The sheltered harbor attracted pirates to Coracesium, which in the mid-2nd century BC became the stronghold of a notorious pirate chief named Trython. The pirates were expelled by Antiochus VII in 139 BC, and again, this time for good, in 65 BC by the Roman general Magnus. Sultan Alaeddin Keykubad marched on this strategic port from his capital Konya 200 kilometers inland, and the Christian ruler of Colonoros, Kyr Vart, surrendered in 1221 when he realized that there was no hope of holding out against the attacking army. Sultan Keykubad married the daughter of Kyr Vart, who was converted to Islam and took the Muslim name Mah-Peri. After the death of Sultan Keykubad, the town declined along with Seljuk power as a result of the Mongol invasion of 1243, followed by the Egyptian Mamluk invasion of 1277. In 1300 the Seljuk state broke up into several principalities, one of which, the Karamanogullari, gained control of the city. In 1427 the Karamanogullari sold Alanya to the Mamluk sultan for five thousand gold sovereigns, and in 1471 it became part of the Ottoman Empire under Mehmed II.
In 1571, along with Tarsus, it became part of the province of Cyprus. In 1871, after briefly becoming a sub-province of Konya, it became a district of Antalya.
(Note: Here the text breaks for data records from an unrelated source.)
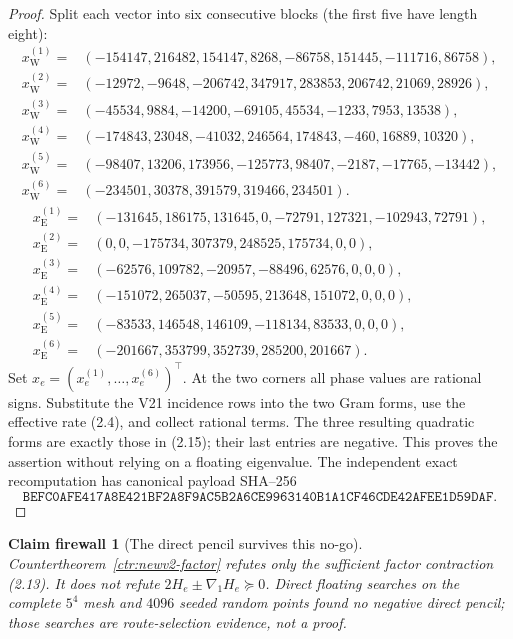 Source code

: \documentclass[11pt,oneside]{article}
\newtheorem{firewall}[theorem]{Claim firewall}
\theoremstyle{definition}
\theoremstyle{remark}
\begin{document}
\begin{proof}
Split each vector into six consecutive blocks (the first five have
length eight):
\[
\begin{aligned}
x_{\mathrm W}^{(1)}={}&(-154147,216482,154147,8268,-86758,
151445,-111716,86758),\\
x_{\mathrm W}^{(2)}={}&(-12972,-9648,-206742,347917,283853,
206742,21069,28926),\\
x_{\mathrm W}^{(3)}={}&(-45534,9884,-14200,-69105,45534,
-1233,7953,13538),\\
x_{\mathrm W}^{(4)}={}&(-174843,23048,-41032,246564,174843,
-460,16889,10320),\\
x_{\mathrm W}^{(5)}={}&(-98407,13206,173956,-125773,98407,
-2187,-17765,-13442),\\
x_{\mathrm W}^{(6)}={}&(-234501,30378,391579,319466,234501).
\end{aligned}                                               \tag{2.17}
\]
\[
\begin{aligned}
x_{\mathrm E}^{(1)}={}&(-131645,186175,131645,0,-72791,
127321,-102943,72791),\\
x_{\mathrm E}^{(2)}={}&(0,0,-175734,307379,248525,175734,0,0),\\
x_{\mathrm E}^{(3)}={}&(-62576,109782,-20957,-88496,62576,0,0,0),\\
x_{\mathrm E}^{(4)}={}&(-151072,265037,-50595,213648,151072,0,0,0),\\
x_{\mathrm E}^{(5)}={}&(-83533,146548,146109,-118134,83533,0,0,0),\\
x_{\mathrm E}^{(6)}={}&(-201667,353799,352739,285200,201667).
\end{aligned}
\tag{2.18}
\]
Set \(x_e=(x_e^{(1)},\ldots,x_e^{(6)})^\top\).
At the two corners all phase values are rational signs.  Substitute
the V21 incidence rows into the two Gram forms, use the effective
rate (2.4), and collect rational terms.  The three resulting
quadratic forms are exactly those in (2.15); their last entries are
negative.  This proves the assertion without relying on a floating
eigenvalue.  The independent exact recomputation has canonical
payload SHA--256
\[
\texttt{BEFC0AFE417A8E421BF2A8F9AC5B2A6CE9963140B1A1CF46CDE42AFEE1D59DAF}.
                                                               \tag{2.19}
\]
\end{proof}

\begin{firewall}[The direct pencil survives this no-go]
\label{fire:newv2-factor}
Countertheorem~\ref{ctr:newv2-factor} refutes only the sufficient
factor contraction (2.13).  It does not refute
\(2H_e\pm\nabla_1H_e\succeq0\).  Direct floating searches on the
complete \(5^4\) mesh and \(4096\) seeded random points found no
negative direct pencil; those searches are route-selection evidence,
not a proof.
\end{firewall}
\end{document}
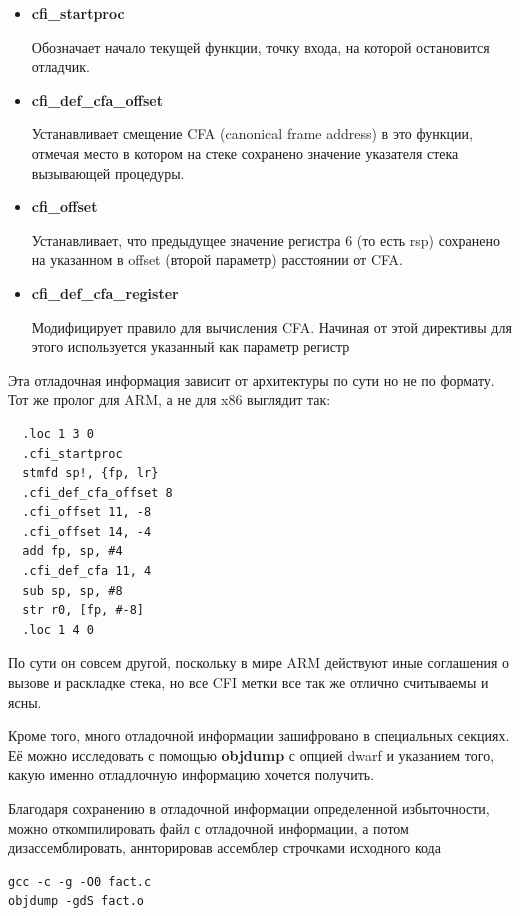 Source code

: \documentclass[a4paper,12pt,oneside]{article}
\begin{document}
\begin{itemize}
\item \textbf{cfi\_startproc}

Обозначает начало текущей функции, точку входа, на которой остановится отладчик.

\item \textbf{cfi\_def\_cfa\_offset}

Устанавливает смещение CFA (canonical frame address) в это функции, отмечая место в котором на стеке сохранено значение указателя стека вызывающей процедуры.

\item \textbf{cfi\_offset}

Устанавливает, что предыдущее значение регистра 6 (то есть rsp) сохранено на указанном в offset (второй параметр) расстоянии от CFA.

\item \textbf{cfi\_def\_cfa\_register}

Модифицирует правило для вычисления CFA. Начиная от этой директивы для этого используется указанный как параметр регистр
\end{itemize}

Эта отладочная информация зависит от архитектуры по сути но не по формату. Тот же пролог для ARM, а не для x86 выглядит так:

\begin{verbatim}
  .loc 1 3 0
  .cfi_startproc
  stmfd sp!, {fp, lr}
  .cfi_def_cfa_offset 8
  .cfi_offset 11, -8
  .cfi_offset 14, -4
  add fp, sp, #4
  .cfi_def_cfa 11, 4
  sub sp, sp, #8
  str r0, [fp, #-8]
  .loc 1 4 0
\end{verbatim}

По сути он совсем другой, поскольку в мире ARM действуют иные соглашения о вызове и раскладке стека, но все CFI метки все так же отлично считываемы и ясны.

Кроме того, много отладочной информации зашифровано в  специальных секциях. Её можно исследовать с помощью \textbf{objdump} с опцией dwarf и указанием того, какую именно отладлочную информацию хочется получить.

Благодаря сохранению в отладочной информации определенной избыточности, можно откомпилировать файл с отладочной информации, а потом дизассемблировать, аннторировав ассемблер строчками исходного кода

\begin{verbatim}
gcc -c -g -O0 fact.c
objdump -gdS fact.o
\end{verbatim}
\end{document}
The old town is surrounded by walls 6.5 kilometers in length, with 140 towers, which protected the town and harbor for centuries. Inside the walls are nearly 400 cisterns which provided the townsfolk with water during the long dry summers. This area is like an open-air museum of Seljuk architecture. The land and sea walls join at the imposing Red Tower on the harbor edge, and enclose the neighborhood known as Ehmedek and the Ickale (Inner Castle), before passing the high platform of Adam Atacagi above the cliffs overlooking the craggy Cilvarda promontory below. The walls then circle past the towers of Arap Evliyasi and Esat, Tophane and the Seljuk shipyards back to the Red Tower. Although the town's history goes back to Hellenistic times, most of the fortifications and historic buildings here date from the Seljuks.
Two Seljuk period brick cisterns in the inner castle are still in use today. There is also a small 11th-century Byzantine church here, showing that this part of the town was inhabited long before the construction of the castle. The Red Tower is a superb example of Seljuk architecture and the town's principal landmark. An inscription on the north side records the name of the architect, Abu Ali of Aleppo. The tower was restored by Turkish experts between 1951 and 1953 and is now an ethnographic museum.
Alanya was the first Mediterranean port to be taken by the Seljuks, and they built the shipyard which can still be seen today, consisting of a row of five vaulted docks. Here Alaeddin Keykubad constructed his fleet, thanks to which he became known as Sultan of Two Seas.